*** ENTRIES SUPPLIED Section Begins ***
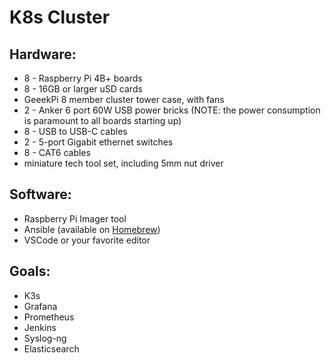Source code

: 
# K8s Cluster

## Hardware:

 - 8 - Raspberry Pi 4B+ boards
 - 8 - 16GB or larger uSD cards
 - GeeekPi 8 member cluster tower case, with fans
 - 2 - Anker 6 port 60W USB power bricks
 (NOTE:  the power consumption is paramount to all boards starting up)
 - 8 - USB to USB-C cables
 - 2 - 5-port Gigabit ethernet switches
 - 8 - CAT6 cables
 - miniature tech tool set, including 5mm nut driver


## Software:
 - Raspberry Pi Imager tool
 - Ansible (available on [Homebrew](https://brew.sh))
 - VSCode or your favorite editor


 ## Goals:
  - K3s
  - Grafana
  - Prometheus
  - Jenkins
  - Syslog-ng
  - Elasticsearch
*** ENTRIES SUPPLIED Section Ends ***
A verbatim copy of the data, free of pictures, is the expected answer.

Source code

: 
# K8s Cluster

## Hardware:

 - 8 - Raspberry Pi 4B+ boards
 - 8 - 16GB or larger uSD cards
 - GeeekPi 8 member cluster tower case, with fans
 - 2 - Anker 6 port 60W USB power bricks
 (NOTE:  the power consumption is paramount to all boards starting up)
 - 8 - USB to USB-C cables
 - 2 - 5-port Gigabit ethernet switches
 - 8 - CAT6 cables
 - miniature tech tool set, including 5mm nut driver


## Software:
 - Raspberry Pi Imager tool
 - Ansible (available on [Homebrew](https://brew.sh))
 - VSCode or your favorite editor


 ## Goals:
  - K3s
  - Grafana
  - Prometheus
  - Jenkins
  - Syslog-ng
  - Elasticsearch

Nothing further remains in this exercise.